▶ [Problem description]
Reproduce exactly the final portion of the data: every line from the one containing "The bot has" through the last line, inclusive.

▶ [Dataset items]
+--

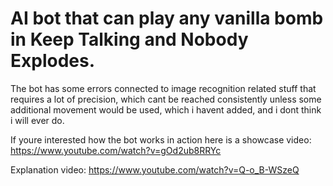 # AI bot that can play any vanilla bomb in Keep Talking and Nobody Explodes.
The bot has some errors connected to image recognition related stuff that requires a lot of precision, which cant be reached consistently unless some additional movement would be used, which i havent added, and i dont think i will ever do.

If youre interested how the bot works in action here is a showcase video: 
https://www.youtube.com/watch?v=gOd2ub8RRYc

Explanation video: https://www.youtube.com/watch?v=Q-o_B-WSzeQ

+--

▶ [Exercise result]
The bot has some errors connected to image recognition related stuff that requires a lot of precision, which cant be reached consistently unless some additional movement would be used, which i havent added, and i dont think i will ever do.

If youre interested how the bot works in action here is a showcase video: 
https://www.youtube.com/watch?v=gOd2ub8RRYc

Explanation video: https://www.youtube.com/watch?v=Q-o_B-WSzeQ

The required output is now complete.